In this work, we want to compare the methods for identifying the most central characters as described in section 4. As a gold standard, we use the manually annotated Kindler summaries. The generated rankings for each novel, as well as the rankings from the summaries are first cleaned up so that only real names remain.
Our evaluation is based on the assumption that a summary contains all important characters. Since those summaries are carefully created and even revised by experts we propose that this assumption holds. For each summary, we create a ranking of the mentioned characters by [a] the number of occurrences (gold_count from here) and [b] the order of occurrence (gold_order from here). We relax the ranking assumption and only select the top 5 (top 10) figures from the summary rankings and compare them against the top 5 (top 10) characters in the automatically obtained rankings for the novels without respecting the particular ordering. If the name of a character from the gold standard is exactly found in an automatic ranking, there is a match. Table 1 shows the resulting correspondences with the two gold rankings, averaged over all 58 novels.
Table 1: Overview of the successfully matched entities between the two relaxed rankings from the summaries (gold_count, gold_order) and the generated relaxed rankings for the top 5 and the top 10 entities (DSN= Direct Speech Network; PN = Paragraph Network;DSC = Direct Speech Count; Count = simple frequency)
Table 1 displays first results for the identification of main characters in novels. Nevertheless, none of the methods yields very high scores for this kind of evaluation. Interestingly, the simpler approaches seem to be suited well for the task.
The low values can be explained by a variety of errors which can be grouped in three categories. Firstly, a character might not be among the top 10 of the relaxed ranking from Kindler.

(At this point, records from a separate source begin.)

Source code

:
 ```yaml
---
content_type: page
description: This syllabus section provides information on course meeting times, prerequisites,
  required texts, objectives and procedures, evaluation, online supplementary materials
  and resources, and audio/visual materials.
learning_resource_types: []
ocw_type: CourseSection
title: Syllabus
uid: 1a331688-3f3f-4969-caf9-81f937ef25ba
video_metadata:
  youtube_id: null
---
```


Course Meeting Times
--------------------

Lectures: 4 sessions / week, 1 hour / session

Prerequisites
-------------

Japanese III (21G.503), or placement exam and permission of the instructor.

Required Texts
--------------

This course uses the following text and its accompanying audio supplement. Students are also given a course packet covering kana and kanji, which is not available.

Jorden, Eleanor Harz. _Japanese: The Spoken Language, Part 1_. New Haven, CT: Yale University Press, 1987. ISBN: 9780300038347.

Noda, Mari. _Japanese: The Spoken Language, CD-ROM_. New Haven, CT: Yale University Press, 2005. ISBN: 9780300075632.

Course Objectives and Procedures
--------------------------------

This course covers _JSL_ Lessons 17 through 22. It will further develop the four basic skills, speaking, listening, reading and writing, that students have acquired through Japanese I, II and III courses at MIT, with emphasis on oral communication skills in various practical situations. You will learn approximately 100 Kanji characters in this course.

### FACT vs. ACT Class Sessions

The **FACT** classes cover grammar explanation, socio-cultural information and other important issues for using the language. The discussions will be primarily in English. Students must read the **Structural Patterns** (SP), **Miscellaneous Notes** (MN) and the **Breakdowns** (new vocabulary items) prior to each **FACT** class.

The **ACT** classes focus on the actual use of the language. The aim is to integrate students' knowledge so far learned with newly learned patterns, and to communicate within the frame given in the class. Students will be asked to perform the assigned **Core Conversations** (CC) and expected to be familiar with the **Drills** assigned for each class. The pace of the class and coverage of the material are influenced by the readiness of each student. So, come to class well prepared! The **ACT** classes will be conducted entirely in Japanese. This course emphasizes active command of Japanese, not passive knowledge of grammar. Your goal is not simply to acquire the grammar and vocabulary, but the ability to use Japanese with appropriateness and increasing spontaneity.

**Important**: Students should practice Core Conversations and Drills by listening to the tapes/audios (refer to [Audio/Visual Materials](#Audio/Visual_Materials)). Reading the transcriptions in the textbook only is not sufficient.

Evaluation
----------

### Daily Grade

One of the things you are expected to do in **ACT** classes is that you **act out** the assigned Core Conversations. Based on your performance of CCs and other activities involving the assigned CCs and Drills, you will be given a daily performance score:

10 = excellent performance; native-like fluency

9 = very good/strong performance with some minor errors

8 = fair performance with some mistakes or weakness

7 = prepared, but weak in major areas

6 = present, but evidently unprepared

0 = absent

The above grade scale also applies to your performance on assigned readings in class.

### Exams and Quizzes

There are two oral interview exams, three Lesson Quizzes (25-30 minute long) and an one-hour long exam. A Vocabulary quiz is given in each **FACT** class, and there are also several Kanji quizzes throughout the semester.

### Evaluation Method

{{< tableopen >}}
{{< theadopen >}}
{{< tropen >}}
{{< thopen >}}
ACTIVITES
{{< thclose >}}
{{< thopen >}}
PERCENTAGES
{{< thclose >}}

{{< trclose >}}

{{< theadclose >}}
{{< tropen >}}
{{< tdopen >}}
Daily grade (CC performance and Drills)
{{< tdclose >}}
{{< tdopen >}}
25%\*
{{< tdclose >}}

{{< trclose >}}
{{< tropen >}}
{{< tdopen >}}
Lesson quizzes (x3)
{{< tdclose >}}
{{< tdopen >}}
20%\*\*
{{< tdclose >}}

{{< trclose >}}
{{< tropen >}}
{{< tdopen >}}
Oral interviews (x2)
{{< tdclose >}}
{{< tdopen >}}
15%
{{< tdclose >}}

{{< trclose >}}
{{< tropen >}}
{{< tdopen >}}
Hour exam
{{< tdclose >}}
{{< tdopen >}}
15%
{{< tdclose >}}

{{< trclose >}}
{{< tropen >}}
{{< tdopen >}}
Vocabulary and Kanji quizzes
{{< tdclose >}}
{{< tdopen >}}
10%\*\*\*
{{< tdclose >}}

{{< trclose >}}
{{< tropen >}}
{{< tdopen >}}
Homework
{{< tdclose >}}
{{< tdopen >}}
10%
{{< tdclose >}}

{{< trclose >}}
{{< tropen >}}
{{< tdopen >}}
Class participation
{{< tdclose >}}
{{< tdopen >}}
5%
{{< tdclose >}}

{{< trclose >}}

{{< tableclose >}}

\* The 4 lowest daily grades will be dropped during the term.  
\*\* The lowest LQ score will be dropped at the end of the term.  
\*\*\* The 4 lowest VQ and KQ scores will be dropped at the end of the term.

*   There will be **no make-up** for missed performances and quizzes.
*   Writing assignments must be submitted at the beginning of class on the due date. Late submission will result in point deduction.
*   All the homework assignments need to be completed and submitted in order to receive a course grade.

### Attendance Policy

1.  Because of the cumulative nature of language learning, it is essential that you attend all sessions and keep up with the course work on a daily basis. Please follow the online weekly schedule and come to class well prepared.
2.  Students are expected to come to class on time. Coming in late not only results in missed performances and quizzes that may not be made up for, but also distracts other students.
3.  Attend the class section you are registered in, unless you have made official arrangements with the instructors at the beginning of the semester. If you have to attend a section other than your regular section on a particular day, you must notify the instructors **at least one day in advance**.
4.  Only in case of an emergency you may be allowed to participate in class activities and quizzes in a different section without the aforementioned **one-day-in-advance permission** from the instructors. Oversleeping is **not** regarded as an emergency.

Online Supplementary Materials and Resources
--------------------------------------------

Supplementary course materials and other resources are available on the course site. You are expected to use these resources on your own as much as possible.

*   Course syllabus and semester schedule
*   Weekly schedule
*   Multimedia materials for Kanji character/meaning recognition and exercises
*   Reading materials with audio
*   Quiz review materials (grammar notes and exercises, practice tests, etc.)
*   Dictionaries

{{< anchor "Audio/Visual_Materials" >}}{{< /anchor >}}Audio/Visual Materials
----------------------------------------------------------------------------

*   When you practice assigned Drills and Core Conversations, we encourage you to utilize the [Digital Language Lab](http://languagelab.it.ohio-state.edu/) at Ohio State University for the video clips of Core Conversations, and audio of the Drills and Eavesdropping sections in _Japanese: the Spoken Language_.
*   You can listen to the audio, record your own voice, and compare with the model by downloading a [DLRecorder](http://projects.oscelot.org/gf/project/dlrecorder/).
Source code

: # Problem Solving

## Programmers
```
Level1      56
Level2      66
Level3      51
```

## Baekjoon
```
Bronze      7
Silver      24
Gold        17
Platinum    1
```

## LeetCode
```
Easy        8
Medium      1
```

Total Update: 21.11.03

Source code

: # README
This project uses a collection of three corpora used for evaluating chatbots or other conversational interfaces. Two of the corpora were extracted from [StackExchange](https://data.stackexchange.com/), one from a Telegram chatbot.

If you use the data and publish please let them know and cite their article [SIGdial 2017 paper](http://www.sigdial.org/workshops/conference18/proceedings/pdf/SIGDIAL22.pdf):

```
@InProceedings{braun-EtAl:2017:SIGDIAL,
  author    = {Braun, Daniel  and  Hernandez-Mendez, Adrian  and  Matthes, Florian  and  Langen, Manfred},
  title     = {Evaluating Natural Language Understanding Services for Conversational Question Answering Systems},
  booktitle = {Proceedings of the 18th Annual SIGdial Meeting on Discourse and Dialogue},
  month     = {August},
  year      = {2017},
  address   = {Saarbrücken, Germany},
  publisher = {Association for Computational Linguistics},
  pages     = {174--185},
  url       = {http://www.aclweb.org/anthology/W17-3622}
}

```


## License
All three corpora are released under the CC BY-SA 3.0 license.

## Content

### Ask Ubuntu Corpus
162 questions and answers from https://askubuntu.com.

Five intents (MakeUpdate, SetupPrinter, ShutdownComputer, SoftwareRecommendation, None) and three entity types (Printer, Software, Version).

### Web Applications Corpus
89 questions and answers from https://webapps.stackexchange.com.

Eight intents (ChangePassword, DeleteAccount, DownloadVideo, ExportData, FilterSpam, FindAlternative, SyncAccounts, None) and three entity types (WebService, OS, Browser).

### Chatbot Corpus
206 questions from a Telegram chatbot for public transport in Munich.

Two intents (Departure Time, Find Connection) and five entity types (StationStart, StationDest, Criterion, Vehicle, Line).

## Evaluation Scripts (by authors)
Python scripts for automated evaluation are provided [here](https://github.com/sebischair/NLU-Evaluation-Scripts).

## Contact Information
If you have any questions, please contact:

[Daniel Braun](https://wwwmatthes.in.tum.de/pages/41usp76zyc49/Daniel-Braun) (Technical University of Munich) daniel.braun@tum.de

If automatic matches to lower positions in the ranking are allowed, the score in Table 2 can be reached.
Table 2: Accuracy of the matching, independent of the position in the automatic ranking
We can see that approximately 60% of the characters can now be matched unambiguously.
The highest percentage of errors is due to incorrectly resolved coreferences. Clusters of the same character that have not been merged during the CR do not only create redundant elements in the rankings, wrongly merged clusters also mean, that one character can never be matched correctly. If coreference errors are ignored, the results are as shown in table 3.
Table 3: Accuracy of the matching, independent of the position in the automatic ranking, CR errors ignored
The third error type of originates from different spellings of the same name which make an unambiguous matching very difficult (e.g. “Amanzéi” vs. “Amanzei”, “Lenore” vs. “Leonore”). Those kinds of errors are caused by different encodings, since the novels and the summaries originate from separate sources. Further reasons which render the matching more difficult or impossible respectively are missing or incorrectly detected Named Entities. The error analysis shows that future improvements are especially needed for the CR or procedures which avoid CR, since those have a better chance to succeed.
In this paper we showed work in progress to extract SNs from German novels. We compared four different approaches to the identification of central characters and evaluated against manually annotated summaries. Two presented methods rely on direct speech, the other methods can be applied to any novel. At least for this task, the more challenging approaches of determining speaker and addressee of direct speech and creating networks from the resulting interactions did score slightly lower than the simpler approaches. To improve the results, future work especially needs to be invested into the creation of a less error-prone CR system.